[Start of section]

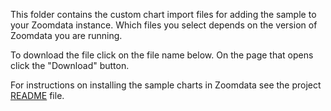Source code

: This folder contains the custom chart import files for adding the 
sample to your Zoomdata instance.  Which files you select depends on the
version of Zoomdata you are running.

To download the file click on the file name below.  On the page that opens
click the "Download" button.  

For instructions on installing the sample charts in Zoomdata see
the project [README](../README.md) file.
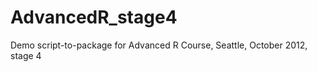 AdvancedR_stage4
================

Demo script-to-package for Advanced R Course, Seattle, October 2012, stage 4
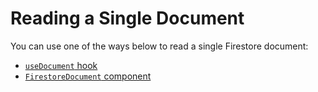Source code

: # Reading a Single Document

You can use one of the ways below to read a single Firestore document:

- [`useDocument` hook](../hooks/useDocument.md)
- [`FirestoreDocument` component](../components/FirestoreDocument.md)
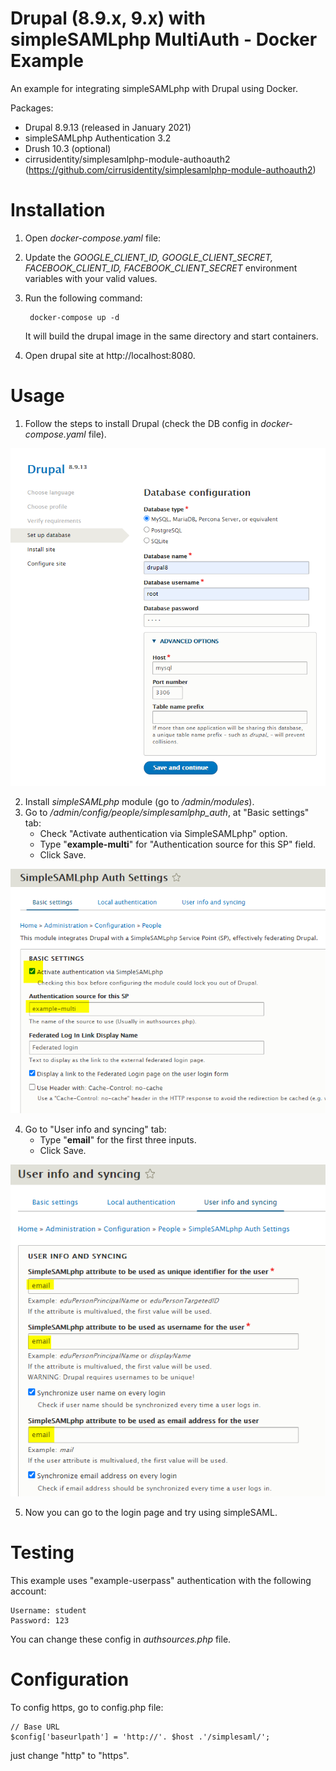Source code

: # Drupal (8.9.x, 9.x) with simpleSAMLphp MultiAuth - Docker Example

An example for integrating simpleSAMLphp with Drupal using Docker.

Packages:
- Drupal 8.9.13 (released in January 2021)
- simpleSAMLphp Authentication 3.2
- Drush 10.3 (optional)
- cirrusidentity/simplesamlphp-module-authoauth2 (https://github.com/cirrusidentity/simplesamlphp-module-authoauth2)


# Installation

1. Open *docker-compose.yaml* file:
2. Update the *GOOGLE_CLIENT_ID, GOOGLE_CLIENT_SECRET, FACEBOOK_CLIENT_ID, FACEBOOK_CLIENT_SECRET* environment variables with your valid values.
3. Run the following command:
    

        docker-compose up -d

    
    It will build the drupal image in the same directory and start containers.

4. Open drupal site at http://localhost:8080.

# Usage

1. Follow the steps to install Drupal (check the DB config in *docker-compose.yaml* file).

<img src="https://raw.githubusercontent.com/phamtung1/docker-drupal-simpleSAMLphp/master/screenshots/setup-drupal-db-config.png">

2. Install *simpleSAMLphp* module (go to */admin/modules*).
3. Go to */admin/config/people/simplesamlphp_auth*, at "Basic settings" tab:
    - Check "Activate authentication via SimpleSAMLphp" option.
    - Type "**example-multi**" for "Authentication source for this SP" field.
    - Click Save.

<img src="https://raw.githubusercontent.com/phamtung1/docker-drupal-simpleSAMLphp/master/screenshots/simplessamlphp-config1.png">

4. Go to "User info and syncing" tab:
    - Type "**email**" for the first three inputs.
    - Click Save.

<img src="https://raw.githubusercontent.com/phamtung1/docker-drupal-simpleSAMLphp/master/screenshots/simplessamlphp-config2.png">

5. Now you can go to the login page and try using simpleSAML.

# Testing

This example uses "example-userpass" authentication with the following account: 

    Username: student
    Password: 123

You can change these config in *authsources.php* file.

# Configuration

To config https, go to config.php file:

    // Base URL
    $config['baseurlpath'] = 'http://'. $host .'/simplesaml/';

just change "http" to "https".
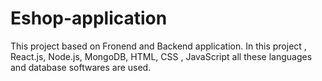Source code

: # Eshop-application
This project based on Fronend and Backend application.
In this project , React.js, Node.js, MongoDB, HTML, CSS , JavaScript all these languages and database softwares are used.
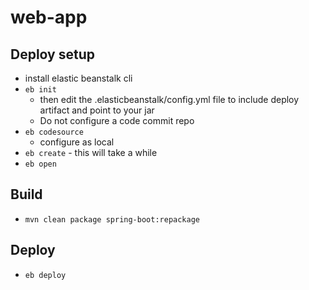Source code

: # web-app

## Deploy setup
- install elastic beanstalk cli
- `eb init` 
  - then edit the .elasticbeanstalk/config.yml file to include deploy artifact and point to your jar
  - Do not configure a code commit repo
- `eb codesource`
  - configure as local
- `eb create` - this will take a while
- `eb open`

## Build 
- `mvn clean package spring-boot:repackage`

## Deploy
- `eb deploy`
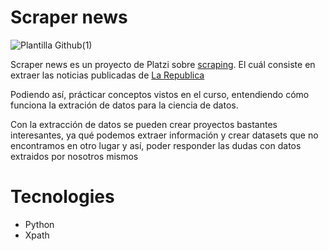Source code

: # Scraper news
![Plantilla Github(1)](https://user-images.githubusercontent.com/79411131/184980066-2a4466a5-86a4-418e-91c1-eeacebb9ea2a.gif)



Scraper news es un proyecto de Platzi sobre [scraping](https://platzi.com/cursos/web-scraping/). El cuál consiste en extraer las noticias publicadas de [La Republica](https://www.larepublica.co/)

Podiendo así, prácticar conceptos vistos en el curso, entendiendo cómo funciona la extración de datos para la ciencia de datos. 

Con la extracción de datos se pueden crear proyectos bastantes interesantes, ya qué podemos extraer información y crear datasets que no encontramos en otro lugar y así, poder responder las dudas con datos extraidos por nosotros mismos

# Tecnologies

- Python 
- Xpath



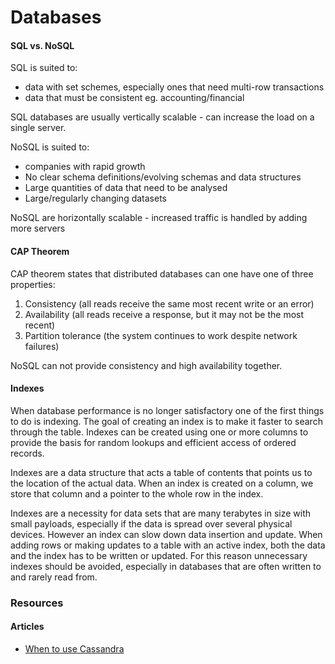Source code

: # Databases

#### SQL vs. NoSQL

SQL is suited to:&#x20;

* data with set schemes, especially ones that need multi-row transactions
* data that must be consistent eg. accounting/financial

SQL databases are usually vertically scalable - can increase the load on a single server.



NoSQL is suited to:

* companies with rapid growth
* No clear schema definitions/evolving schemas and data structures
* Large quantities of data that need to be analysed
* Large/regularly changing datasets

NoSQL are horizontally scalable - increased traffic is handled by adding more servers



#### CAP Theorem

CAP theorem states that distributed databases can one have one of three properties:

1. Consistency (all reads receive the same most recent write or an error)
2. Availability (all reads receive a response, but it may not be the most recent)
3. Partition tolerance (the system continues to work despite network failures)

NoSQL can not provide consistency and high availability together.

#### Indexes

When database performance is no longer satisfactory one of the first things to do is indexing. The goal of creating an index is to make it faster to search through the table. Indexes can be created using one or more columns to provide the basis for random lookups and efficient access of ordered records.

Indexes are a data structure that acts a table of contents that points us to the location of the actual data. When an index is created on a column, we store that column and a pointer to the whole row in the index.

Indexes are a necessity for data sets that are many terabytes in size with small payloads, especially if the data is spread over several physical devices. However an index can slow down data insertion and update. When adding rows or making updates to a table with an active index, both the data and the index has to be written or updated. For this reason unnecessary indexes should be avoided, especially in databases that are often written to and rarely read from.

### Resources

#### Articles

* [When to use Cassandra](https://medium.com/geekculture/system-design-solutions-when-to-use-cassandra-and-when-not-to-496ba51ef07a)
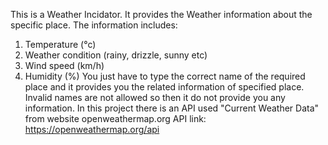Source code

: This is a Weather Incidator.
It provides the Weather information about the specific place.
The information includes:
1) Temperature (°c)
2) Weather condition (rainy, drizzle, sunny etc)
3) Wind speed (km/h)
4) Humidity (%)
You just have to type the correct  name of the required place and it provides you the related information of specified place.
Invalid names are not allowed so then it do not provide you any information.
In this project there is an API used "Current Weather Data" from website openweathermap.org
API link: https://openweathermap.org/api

[End of section]

Exercise aim>
The line containing "2) Weather condition" and all lines after it, through the last line of the data, should be retyped exactly.

Task output>
2) Weather condition (rainy, drizzle, sunny etc)
3) Wind speed (km/h)
4) Humidity (%)
You just have to type the correct  name of the required place and it provides you the related information of specified place.
Invalid names are not allowed so then it do not provide you any information.
In this project there is an API used "Current Weather Data" from website openweathermap.org
API link: https://openweathermap.org/api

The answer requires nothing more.